Top of DATA FOR ANALYSIS

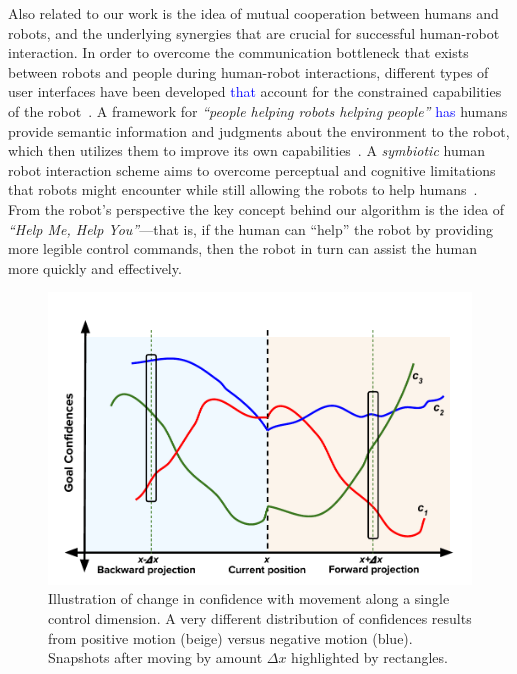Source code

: \documentclass[conference]{IEEEtran}
\begin{document}
Also related to our work is the idea of mutual cooperation between humans and robots, and the underlying synergies that are crucial for successful human-robot interaction. In order to overcome the communication bottleneck that exists between robots and people during human-robot interactions, different types of user interfaces have been developed \textcolor{blue}{that} account for the constrained capabilities of the robot~\cite{goodfellow2010help}. A framework for \textit{``people helping robots helping people''} \textcolor{blue}{has} humans provide semantic information and judgments about the environment to the robot, which then utilizes them to improve its own capabilities~\cite{sorokin2010people}. A \textit{symbiotic} human robot interaction scheme aims to overcome perceptual and cognitive limitations that robots might encounter while still allowing the robots to help humans~\cite{rosenthal2010effective}. From the robot's perspective the key concept behind our algorithm is the idea of \textit{``Help Me, Help You''}---that is, if the human can ``help'' the robot by providing more legible control commands, then the robot in turn can assist the human more quickly and effectively.

\begin{figure}
	\includegraphics[width = 1\hsize, height = 0.26\vsize]{./figures/DisambMetric.pdf}
	\vspace{-0.4cm}
	\caption{Illustration of change in confidence with movement along a single control dimension. A very different distribution of confidences results from positive motion (beige) versus negative motion (blue). Snapshots after moving by amount $\Delta x$ highlighted by rectangles.}
	\label{DM_FIG}
\end{figure}
\end{document}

Bottom of DATA FOR ANALYSIS

EXERCISE » Restate the preceding entries in full, word for word, with the pictures removed.

TASK SOLUTION »
Source code

: \documentclass[conference]{IEEEtran}
\begin{document}
Also related to our work is the idea of mutual cooperation between humans and robots, and the underlying synergies that are crucial for successful human-robot interaction. In order to overcome the communication bottleneck that exists between robots and people during human-robot interactions, different types of user interfaces have been developed \textcolor{blue}{that} account for the constrained capabilities of the robot~\cite{goodfellow2010help}. A framework for \textit{``people helping robots helping people''} \textcolor{blue}{has} humans provide semantic information and judgments about the environment to the robot, which then utilizes them to improve its own capabilities~\cite{sorokin2010people}. A \textit{symbiotic} human robot interaction scheme aims to overcome perceptual and cognitive limitations that robots might encounter while still allowing the robots to help humans~\cite{rosenthal2010effective}. From the robot's perspective the key concept behind our algorithm is the idea of \textit{``Help Me, Help You''}---that is, if the human can ``help'' the robot by providing more legible control commands, then the robot in turn can assist the human more quickly and effectively.

\begin{figure}
	\includegraphics[width = 1\hsize, height = 0.26\vsize]{./figures/DisambMetric.pdf}
	\vspace{-0.4cm}
	\caption{Illustration of change in confidence with movement along a single control dimension. A very different distribution of confidences results from positive motion (beige) versus negative motion (blue). Snapshots after moving by amount $\Delta x$ highlighted by rectangles.}
	\label{DM_FIG}
\end{figure}
\end{document}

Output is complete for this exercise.